Southampton - Chapter 32

Dear You,

I decided to focus on the positive aspect of what I'm feeling. It is quite obvious that my recovery has come full circle and I can now say that for the time being I am fine. I booked my tickets for Greece and I'm going back on the 8th of June. I'm just trying not to think of anything beyong the 20th of June and then I can have as much fun as I want to, it's just the end of the second semester. I'm not sure I'll do as well as I did on the first but I can certainly try. I need a good grade, I need to stay here, I can't go back! I have to do everything in my power to find something here, I don't care how important it is, I just need a job to keep me in this place. I just can't bare the thought of going back, it turns my stomach.

I know the best thing to do is just forget about it, ignore the fact that I have feelings for him and follow the family instructions: don't talk about your emotions with other people. Keep them to yourself, protect yourself, this is the only way to always be on the winning side. Lina never cared much for that rule, she always leaves herself exposed and every couple of months I have to console her for the loss of yet another boyfriend. I wish there was someone who could tell me, this is what you ought to do, this is how you will get what you want but there is no one and I don't know what I want in the first place.

Here's the deal: I made a promise to you once that I'd never lie to my friends and originally he was my friend before he becomes something more. Now, technically I'm not lying to him (except for the times when he asks Is there something wrong and I say No). I am 90% certain I will never see him again after September (except in the graduation of course) and I can't help but wonder how will that feel. I know it will probably hurt in the beginning but beginnings are always hard. I can only hope that after the first month it will go away. It did last time so why not now. So, if my assumption is correct then it makes no difference whether I tell him or not. In fact I have theorised that it will be a cathartic experience, unburdening myself and moving on. So, maybe I should tell him. Maybe I should wait till the last time I see him and tell him then, sorta like a letting go ritual. That sounds about right.
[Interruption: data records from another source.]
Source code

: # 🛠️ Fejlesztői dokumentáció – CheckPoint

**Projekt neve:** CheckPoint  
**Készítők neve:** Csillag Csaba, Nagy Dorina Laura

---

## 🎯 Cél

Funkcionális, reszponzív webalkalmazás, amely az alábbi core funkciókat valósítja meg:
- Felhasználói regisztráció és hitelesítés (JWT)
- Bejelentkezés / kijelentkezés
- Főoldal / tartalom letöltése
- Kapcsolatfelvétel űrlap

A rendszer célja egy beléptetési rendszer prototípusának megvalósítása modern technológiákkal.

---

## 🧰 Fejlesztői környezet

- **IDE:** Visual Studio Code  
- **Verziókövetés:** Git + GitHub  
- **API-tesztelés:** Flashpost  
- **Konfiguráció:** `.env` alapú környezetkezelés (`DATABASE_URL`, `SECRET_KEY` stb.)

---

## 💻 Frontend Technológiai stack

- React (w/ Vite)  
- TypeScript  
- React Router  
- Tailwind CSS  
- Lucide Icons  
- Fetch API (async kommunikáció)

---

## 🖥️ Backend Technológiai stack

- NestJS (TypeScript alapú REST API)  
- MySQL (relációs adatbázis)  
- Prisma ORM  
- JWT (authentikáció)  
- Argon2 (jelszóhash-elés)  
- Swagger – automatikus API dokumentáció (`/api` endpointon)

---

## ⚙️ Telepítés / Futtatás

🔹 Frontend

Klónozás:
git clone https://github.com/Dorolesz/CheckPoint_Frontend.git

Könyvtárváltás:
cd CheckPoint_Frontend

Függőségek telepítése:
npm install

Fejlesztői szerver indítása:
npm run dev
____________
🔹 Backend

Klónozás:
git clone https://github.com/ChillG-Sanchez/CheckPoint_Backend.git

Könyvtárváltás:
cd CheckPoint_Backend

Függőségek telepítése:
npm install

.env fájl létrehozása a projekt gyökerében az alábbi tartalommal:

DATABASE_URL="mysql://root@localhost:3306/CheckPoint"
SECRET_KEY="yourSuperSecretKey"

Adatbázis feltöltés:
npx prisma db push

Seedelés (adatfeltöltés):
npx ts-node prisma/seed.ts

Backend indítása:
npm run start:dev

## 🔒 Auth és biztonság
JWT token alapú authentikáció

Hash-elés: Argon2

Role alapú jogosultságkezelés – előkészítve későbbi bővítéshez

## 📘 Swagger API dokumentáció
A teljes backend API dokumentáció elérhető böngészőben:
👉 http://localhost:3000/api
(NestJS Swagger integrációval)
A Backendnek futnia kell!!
We went out yesterday and talked about whales, suicide and how writers are such cynics when it comes to love. I always found emotions difficult and complicated but if fear and anger exist I know love exists too. And if hate can last forever, then I don't see why love can't either. All that's just theoretical of course, I've never met people who managed to stay as much in love with each other as when they started. My parents have been together for twenty five years. They always fought, it's their way of communicating. I've never actually talked to them about it but I guess to some extent they must still love each other, otherwise why stay together?

I miss my sister. I can't wait for when she finally comes here. Then we will be just a bus ride or a train away from each other. We can be together every weekend. It's just a year. Besides, I will see her in June. This is gonna be awesome! I told her about the tickets yesterday and she was ecstatic. I ll spend a few days with my parents because when he comes over I won't have much time to see them and I know they'll be a tad upset. They haven't seen me since January, it is a pretty long time. Anyway, I need to get back to my assignments. I realise I don't write as often anymore but this is because I understand my problem can't be fixed by writing letters to a fictionalised version of you. I'm reading Necrophilia Variations. That will definitely keep my spirits up.